Opposition leaders claim to have won a super-majority (two thirds) in congress, winning 112 of the 167 total seats. Official tallies have not been released yet, but if this is true, it is a potential game-changer. A super-majority would by law allow congress to fire ministers, change the constitution, and reshape the judiciary. Even if it falls short of a super-majority, the opposition could still exert control over the budget process.
The ruling Socialist Party has dealt with a compliant congress since 1998, when Chavez was first elected. President Maduro will be in the unfamiliar position of having to contend with the opposition-controlled congress until the end of his 6-year term in 2019 (assuming that the opposition doesn’t manage to somehow end his term early).
Opposition leader Julio Borges pledged to quickly pass much-needed economic reforms. He also said that congress would work to free political prisoners. Relations with the US and neighboring Colombia could improve at the margin, but President Maduro is still likely to maintain a frosty stance.
Decades of policy mismanagement coupled with low oil prices have left the economy in tatters. This finally took a toll on the ruling party, similar to what happened recently in Argentina. GDP is expected to contract -10% this year, and follows a -3% drop in 2014. For 2016 and 2017, the IMF forecasts -6% and -2.5% contractions, respectively.
Despite the contraction in output, inflation remains sky high. Indeed, the government stopped publishing CPI data after December 2014, when it was reported at 68.5% y/y. The IMF forecasts inflation for 2015 and 2016 at 159% and 204%, respectively.
Plunging oil prices moved the current account into deficit this year and probably next year as well. The recent OPEC decision to scrap its quota system is very negative for Venezuela, which is one of the leading hawks in OPEC due to its need for higher oil prices to fund government spending.
The budget gap is widening sharply, as spending has not yet been adjusted to reflect lower oil revenues.

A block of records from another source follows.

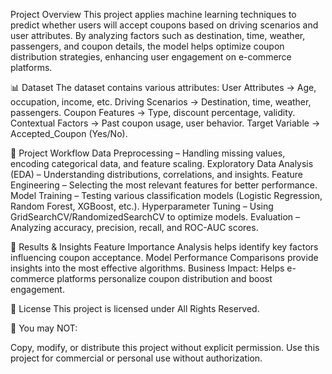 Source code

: 


 Project Overview This project applies machine learning techniques to predict whether users will accept coupons based on driving scenarios and user attributes. By analyzing factors such as destination, time, weather, passengers, and coupon details, the model helps optimize coupon distribution strategies, enhancing user engagement on e-commerce platforms.

📊 Dataset The dataset contains various attributes: User Attributes → Age, occupation, income, etc. Driving Scenarios → Destination, time, weather, passengers. Coupon Features → Type, discount percentage, validity. Contextual Factors → Past coupon usage, user behavior. Target Variable → Accepted_Coupon (Yes/No).

🚀 Project Workflow Data Preprocessing – Handling missing values, encoding categorical data, and feature scaling. Exploratory Data Analysis (EDA) – Understanding distributions, correlations, and insights. Feature Engineering – Selecting the most relevant features for better performance. Model Training – Testing various classification models (Logistic Regression, Random Forest, XGBoost, etc.). Hyperparameter Tuning – Using GridSearchCV/RandomizedSearchCV to optimize models. Evaluation – Analyzing accuracy, precision, recall, and ROC-AUC scores.

📌 Results & Insights Feature Importance Analysis helps identify key factors influencing coupon acceptance. Model Performance Comparisons provide insights into the most effective algorithms. Business Impact: Helps e-commerce platforms personalize coupon distribution and boost engagement.

📄 License This project is licensed under All Rights Reserved.

📌 You may NOT:

Copy, modify, or distribute this project without explicit permission.
Use this project for commercial or personal use without authorization.
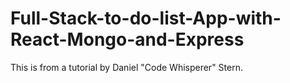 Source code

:# Full-Stack-to-do-list-App-with-React-Mongo-and-Express
This is from a tutorial by Daniel "Code Whisperer" Stern.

A bolivar devaluation would help narrow the budget gap (at least temporarily), as USD-denominated oil revenues are converted into VEB-denominated domestic spending at a more favorable rate. Despite many giveaways to the poor, poverty has gotten worse under Chavez and Maduro, not better.
Foreign reserves have fallen sharply. Venezuela stopped reporting foreign reserve data to the IMF in September 2014. At that point, gold accounted for about 70% of total foreign reserves, but since then, total reserves have fallen from $21.35 bln to $14.64 bln in early December. We suspect gold (which is very illiquid) now makes up an even greater share of total reserves now.
Venezuelan bonds have rallied in the wake of the surprise opposition victory. However, we think the rally is overdone in light of still-plunging oil prices. With reserves at multi-year lows and still sinking, the risk of default is not insignificant. Moody’s said it sees increased risks in Venezuela after the election, and that it sees few, if any, economic adjustments ahead.
The official bolivar rate of VEF6.3 per USD is unsustainable. A new rate more in line with the black market rate of 909 currently needs to be put in place. Within the three-tiered system that was last tweaked in early 2015, the SICAD (currently around VEB13.5 for priority sectors) rate and SIMADI rate (currently around VEF200 for non-priority sectors) are also too strong. Any serious effort at FX reforms would have to see a unification of all the rates closer to the black market rate.